Afterwards, when Mary Byrne is alone, she sees an opportunity to steal from her son an item promised to the Priest which she then will sell for drink. The complications arise between the characters. Mary Byrne throws the couple’s wedding plans into the bog after they discover she double crosses them. They double cross the priest who vows not to get revenge. However, he has a better plan for their reckoning which they can never flee, though they scramble with their belongings far away from the praying cleric.

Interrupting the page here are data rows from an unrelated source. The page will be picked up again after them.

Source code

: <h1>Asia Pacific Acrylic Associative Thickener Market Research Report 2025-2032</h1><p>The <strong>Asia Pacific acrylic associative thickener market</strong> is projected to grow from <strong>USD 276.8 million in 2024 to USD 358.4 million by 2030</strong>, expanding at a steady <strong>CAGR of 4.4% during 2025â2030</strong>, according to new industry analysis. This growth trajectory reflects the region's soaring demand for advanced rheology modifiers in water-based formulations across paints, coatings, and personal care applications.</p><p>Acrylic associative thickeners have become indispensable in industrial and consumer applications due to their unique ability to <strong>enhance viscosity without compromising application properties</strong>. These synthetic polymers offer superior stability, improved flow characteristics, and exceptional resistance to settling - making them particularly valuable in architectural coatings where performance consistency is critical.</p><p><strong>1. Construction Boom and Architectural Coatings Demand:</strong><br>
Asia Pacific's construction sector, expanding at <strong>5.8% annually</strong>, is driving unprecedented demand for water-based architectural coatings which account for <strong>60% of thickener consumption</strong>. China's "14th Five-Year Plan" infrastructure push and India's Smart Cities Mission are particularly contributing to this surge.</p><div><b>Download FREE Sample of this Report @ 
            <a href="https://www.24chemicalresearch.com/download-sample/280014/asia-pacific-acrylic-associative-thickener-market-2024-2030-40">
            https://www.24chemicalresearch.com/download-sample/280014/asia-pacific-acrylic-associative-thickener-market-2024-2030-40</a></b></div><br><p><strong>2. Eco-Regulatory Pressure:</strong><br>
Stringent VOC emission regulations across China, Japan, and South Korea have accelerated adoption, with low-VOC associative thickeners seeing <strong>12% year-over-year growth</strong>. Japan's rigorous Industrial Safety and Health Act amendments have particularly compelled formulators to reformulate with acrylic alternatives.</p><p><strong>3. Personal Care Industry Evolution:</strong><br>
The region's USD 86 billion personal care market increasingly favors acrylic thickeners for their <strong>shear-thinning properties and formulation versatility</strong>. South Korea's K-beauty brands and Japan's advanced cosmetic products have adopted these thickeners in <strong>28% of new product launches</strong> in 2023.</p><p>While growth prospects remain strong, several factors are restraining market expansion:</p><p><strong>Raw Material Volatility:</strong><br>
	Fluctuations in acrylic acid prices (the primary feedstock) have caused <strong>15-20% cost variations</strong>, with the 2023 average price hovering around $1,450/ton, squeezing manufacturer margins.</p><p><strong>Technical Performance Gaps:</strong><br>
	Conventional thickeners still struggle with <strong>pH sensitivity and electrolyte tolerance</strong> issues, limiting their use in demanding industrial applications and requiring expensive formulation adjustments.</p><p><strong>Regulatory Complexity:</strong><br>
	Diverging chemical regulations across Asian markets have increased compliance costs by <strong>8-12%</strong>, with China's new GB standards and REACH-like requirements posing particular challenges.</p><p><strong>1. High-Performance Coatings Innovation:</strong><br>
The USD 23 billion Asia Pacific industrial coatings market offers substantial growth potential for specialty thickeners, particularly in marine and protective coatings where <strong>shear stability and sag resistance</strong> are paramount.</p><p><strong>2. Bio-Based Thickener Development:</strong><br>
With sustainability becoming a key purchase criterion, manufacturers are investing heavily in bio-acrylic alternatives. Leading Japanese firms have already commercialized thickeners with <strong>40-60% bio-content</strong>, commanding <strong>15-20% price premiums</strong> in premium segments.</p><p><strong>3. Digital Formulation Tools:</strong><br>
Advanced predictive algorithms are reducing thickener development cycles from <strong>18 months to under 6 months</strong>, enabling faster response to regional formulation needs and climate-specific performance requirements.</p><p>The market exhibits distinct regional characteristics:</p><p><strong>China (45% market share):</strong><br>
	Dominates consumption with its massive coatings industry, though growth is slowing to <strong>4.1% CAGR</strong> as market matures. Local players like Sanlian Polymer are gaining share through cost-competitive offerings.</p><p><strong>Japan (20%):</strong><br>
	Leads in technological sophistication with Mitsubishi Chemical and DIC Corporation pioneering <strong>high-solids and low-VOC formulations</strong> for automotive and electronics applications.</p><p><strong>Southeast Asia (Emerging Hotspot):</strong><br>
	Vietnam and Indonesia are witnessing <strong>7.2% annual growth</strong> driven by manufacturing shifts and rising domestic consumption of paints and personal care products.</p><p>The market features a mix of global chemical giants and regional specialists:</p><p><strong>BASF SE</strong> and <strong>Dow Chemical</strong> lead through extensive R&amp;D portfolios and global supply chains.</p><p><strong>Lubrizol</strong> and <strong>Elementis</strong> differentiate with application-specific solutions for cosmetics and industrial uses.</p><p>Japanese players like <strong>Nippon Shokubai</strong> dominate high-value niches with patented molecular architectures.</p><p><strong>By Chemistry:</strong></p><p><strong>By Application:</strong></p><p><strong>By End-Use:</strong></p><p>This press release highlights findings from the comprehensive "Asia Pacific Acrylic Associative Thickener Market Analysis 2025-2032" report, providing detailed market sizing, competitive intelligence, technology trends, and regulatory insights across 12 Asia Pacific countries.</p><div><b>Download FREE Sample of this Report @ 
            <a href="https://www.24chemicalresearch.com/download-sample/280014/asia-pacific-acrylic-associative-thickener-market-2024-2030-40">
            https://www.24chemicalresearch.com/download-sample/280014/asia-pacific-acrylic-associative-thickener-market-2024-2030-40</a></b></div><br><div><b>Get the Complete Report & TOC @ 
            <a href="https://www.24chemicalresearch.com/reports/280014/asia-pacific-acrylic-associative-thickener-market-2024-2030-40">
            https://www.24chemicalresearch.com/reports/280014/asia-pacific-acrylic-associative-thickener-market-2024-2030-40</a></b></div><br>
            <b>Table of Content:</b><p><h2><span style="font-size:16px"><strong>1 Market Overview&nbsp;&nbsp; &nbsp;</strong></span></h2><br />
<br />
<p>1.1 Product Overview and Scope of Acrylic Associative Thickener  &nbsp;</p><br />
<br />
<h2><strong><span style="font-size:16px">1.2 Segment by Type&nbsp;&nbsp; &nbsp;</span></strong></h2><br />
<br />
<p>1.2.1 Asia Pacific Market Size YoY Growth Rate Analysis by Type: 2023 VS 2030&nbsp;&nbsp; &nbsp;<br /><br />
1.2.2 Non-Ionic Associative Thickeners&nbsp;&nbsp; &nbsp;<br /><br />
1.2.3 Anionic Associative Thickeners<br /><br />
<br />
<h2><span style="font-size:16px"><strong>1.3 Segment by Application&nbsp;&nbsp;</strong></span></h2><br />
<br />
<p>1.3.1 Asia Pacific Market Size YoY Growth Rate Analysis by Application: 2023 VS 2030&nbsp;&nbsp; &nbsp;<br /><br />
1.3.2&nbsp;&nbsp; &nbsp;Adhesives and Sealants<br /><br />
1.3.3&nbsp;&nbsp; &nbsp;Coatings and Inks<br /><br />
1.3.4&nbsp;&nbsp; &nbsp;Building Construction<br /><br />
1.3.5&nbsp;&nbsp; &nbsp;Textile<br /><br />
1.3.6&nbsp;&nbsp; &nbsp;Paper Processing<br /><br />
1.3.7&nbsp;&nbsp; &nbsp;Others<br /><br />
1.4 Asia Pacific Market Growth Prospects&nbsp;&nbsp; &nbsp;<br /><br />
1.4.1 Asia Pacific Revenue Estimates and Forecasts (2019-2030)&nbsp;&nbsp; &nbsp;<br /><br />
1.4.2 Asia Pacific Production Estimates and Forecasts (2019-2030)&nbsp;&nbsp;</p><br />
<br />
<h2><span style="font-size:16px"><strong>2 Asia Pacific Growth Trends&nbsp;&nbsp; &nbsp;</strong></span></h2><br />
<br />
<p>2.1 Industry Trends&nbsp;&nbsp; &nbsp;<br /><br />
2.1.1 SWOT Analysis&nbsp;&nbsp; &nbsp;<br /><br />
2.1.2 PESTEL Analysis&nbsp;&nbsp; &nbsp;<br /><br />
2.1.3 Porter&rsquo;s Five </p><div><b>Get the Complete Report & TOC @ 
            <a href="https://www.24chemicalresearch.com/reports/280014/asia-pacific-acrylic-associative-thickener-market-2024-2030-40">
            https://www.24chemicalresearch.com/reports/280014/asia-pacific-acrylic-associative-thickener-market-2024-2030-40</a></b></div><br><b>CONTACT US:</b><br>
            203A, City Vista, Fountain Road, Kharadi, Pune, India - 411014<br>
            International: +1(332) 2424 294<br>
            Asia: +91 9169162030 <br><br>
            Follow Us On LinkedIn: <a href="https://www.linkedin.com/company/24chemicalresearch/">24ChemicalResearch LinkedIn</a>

In the Shadow of the Glen, a Tramp (John Keating), knocks on Nora Burke’s (Jo Kinsella) door. Lonesome with her husband possibly just having died since he hasn’t moved or made a peep, Nora opens the door and invites him in from the storm. Hospitably, she offers the Tramp a drink and tells him the story of her husband who she fears is dead and who cursed her not to lay a hand on him if he died in his bed. Only his sister can prepare him for the funeral ceremony and burial, Nora tells the Tramp. Their conversation is laced with spooky mystery as the subjects range from the quick to the dead and Nora explains that her husband was a queer old man who went up to the hills where he was “thinking dark thoughts.”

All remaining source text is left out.